Exercise input START

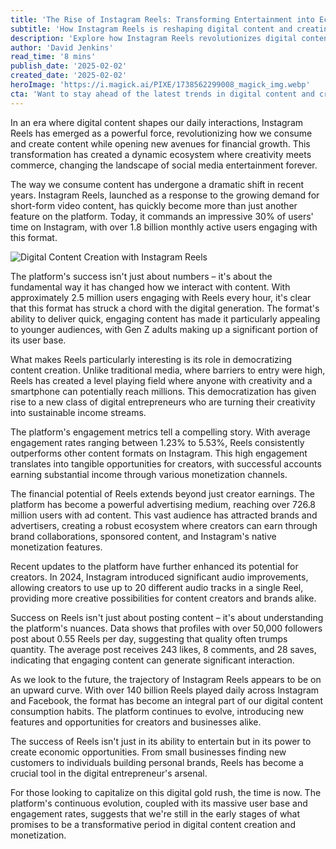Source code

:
 ```yaml
---
title: 'The Rise of Instagram Reels: Transforming Entertainment into Economic Opportunity'
subtitle: 'How Instagram Reels is reshaping digital content and creating new revenue streams'
description: 'Explore how Instagram Reels revolutionizes digital content, transforming consumption habits and creating economic opportunities. Discover how this platform democratizes content creation, driving engagement and revenue.'
author: 'David Jenkins'
read_time: '8 mins'
publish_date: '2025-02-02'
created_date: '2025-02-02'
heroImage: 'https://i.magick.ai/PIXE/1738562299008_magick_img.webp'
cta: 'Want to stay ahead of the latest trends in digital content and creator economics? Follow us on LinkedIn for exclusive insights and updates on the evolving landscape of social media monetization.'
---
```


In an era where digital content shapes our daily interactions, Instagram Reels has emerged as a powerful force, revolutionizing how we consume and create content while opening new avenues for financial growth. This transformation has created a dynamic ecosystem where creativity meets commerce, changing the landscape of social media entertainment forever.

The way we consume content has undergone a dramatic shift in recent years. Instagram Reels, launched as a response to the growing demand for short-form video content, has quickly become more than just another feature on the platform. Today, it commands an impressive 30% of users' time on Instagram, with over 1.8 billion monthly active users engaging with this format.

![Digital Content Creation with Instagram Reels](https://images.magick.ai/digital-content-creator.jpg)

The platform's success isn't just about numbers – it's about the fundamental way it has changed how we interact with content. With approximately 2.5 million users engaging with Reels every hour, it's clear that this format has struck a chord with the digital generation. The format's ability to deliver quick, engaging content has made it particularly appealing to younger audiences, with Gen Z adults making up a significant portion of its user base.

What makes Reels particularly interesting is its role in democratizing content creation. Unlike traditional media, where barriers to entry were high, Reels has created a level playing field where anyone with creativity and a smartphone can potentially reach millions. This democratization has given rise to a new class of digital entrepreneurs who are turning their creativity into sustainable income streams.

The platform's engagement metrics tell a compelling story. With average engagement rates ranging between 1.23% to 5.53%, Reels consistently outperforms other content formats on Instagram. This high engagement translates into tangible opportunities for creators, with successful accounts earning substantial income through various monetization channels.

The financial potential of Reels extends beyond just creator earnings. The platform has become a powerful advertising medium, reaching over 726.8 million users with ad content. This vast audience has attracted brands and advertisers, creating a robust ecosystem where creators can earn through brand collaborations, sponsored content, and Instagram's native monetization features.

Recent updates to the platform have further enhanced its potential for creators. In 2024, Instagram introduced significant audio improvements, allowing creators to use up to 20 different audio tracks in a single Reel, providing more creative possibilities for content creators and brands alike.

Success on Reels isn't just about posting content – it's about understanding the platform's nuances. Data shows that profiles with over 50,000 followers post about 0.55 Reels per day, suggesting that quality often trumps quantity. The average post receives 243 likes, 8 comments, and 28 saves, indicating that engaging content can generate significant interaction.

As we look to the future, the trajectory of Instagram Reels appears to be on an upward curve. With over 140 billion Reels played daily across Instagram and Facebook, the format has become an integral part of our digital content consumption habits. The platform continues to evolve, introducing new features and opportunities for creators and businesses alike.

The success of Reels isn't just in its ability to entertain but in its power to create economic opportunities. From small businesses finding new customers to individuals building personal brands, Reels has become a crucial tool in the digital entrepreneur's arsenal.

For those looking to capitalize on this digital gold rush, the time is now. The platform's continuous evolution, coupled with its massive user base and engagement rates, suggests that we're still in the early stages of what promises to be a transformative period in digital content creation and monetization.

Exercise input END

§ About this exercise
Please give again the entries word for word, starting at the first line and ending with the line that contains "Content Creation with"; include both of those lines but none of the pictures.

§ Result
Source code

:
 ```yaml
---
title: 'The Rise of Instagram Reels: Transforming Entertainment into Economic Opportunity'
subtitle: 'How Instagram Reels is reshaping digital content and creating new revenue streams'
description: 'Explore how Instagram Reels revolutionizes digital content, transforming consumption habits and creating economic opportunities. Discover how this platform democratizes content creation, driving engagement and revenue.'
author: 'David Jenkins'
read_time: '8 mins'
publish_date: '2025-02-02'
created_date: '2025-02-02'
heroImage: 'https://i.magick.ai/PIXE/1738562299008_magick_img.webp'
cta: 'Want to stay ahead of the latest trends in digital content and creator economics? Follow us on LinkedIn for exclusive insights and updates on the evolving landscape of social media monetization.'
---
```


In an era where digital content shapes our daily interactions, Instagram Reels has emerged as a powerful force, revolutionizing how we consume and create content while opening new avenues for financial growth. This transformation has created a dynamic ecosystem where creativity meets commerce, changing the landscape of social media entertainment forever.

The way we consume content has undergone a dramatic shift in recent years. Instagram Reels, launched as a response to the growing demand for short-form video content, has quickly become more than just another feature on the platform. Today, it commands an impressive 30% of users' time on Instagram, with over 1.8 billion monthly active users engaging with this format.

![Digital Content Creation with Instagram Reels](https://images.magick.ai/digital-content-creator.jpg)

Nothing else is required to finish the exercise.